In the listing that follows, locate the line containing "Creating a college room rental system can" and the line containing "#### 4. Test". Retype exactly those two lines and every line between them, and nothing more.

____ DATA IN THIS EXERCISE

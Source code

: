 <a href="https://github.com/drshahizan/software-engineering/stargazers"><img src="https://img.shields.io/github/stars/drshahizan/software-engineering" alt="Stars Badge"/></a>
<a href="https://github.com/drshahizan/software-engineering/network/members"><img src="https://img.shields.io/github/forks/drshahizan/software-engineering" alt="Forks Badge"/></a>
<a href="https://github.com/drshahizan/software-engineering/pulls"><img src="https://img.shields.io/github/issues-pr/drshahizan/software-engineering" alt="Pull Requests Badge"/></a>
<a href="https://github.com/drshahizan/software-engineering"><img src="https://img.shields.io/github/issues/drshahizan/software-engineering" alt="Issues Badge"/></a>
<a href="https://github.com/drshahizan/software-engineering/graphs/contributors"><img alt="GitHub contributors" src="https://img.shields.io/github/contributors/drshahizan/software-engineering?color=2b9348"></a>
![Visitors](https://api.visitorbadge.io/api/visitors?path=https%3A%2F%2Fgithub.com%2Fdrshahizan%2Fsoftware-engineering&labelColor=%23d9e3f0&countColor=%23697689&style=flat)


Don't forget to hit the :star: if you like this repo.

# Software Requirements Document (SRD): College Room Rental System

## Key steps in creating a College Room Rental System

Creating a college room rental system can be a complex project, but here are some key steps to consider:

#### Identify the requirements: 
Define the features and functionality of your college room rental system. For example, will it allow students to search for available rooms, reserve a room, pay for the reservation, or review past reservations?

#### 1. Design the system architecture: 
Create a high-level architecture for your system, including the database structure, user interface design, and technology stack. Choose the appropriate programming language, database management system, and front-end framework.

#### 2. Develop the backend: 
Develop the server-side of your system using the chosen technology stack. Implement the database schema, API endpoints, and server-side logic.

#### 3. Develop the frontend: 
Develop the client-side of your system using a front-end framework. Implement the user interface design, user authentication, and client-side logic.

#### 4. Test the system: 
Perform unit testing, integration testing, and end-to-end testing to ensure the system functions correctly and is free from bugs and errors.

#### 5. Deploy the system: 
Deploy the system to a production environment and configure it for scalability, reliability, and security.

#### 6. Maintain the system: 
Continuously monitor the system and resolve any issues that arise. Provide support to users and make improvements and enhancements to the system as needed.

________

- [TASK OUTPUT]:
Creating a college room rental system can be a complex project, but here are some key steps to consider:

#### Identify the requirements: 
Define the features and functionality of your college room rental system. For example, will it allow students to search for available rooms, reserve a room, pay for the reservation, or review past reservations?

#### 1. Design the system architecture: 
Create a high-level architecture for your system, including the database structure, user interface design, and technology stack. Choose the appropriate programming language, database management system, and front-end framework.

#### 2. Develop the backend: 
Develop the server-side of your system using the chosen technology stack. Implement the database schema, API endpoints, and server-side logic.

#### 3. Develop the frontend: 
Develop the client-side of your system using a front-end framework. Implement the user interface design, user authentication, and client-side logic.

#### 4. Test the system: 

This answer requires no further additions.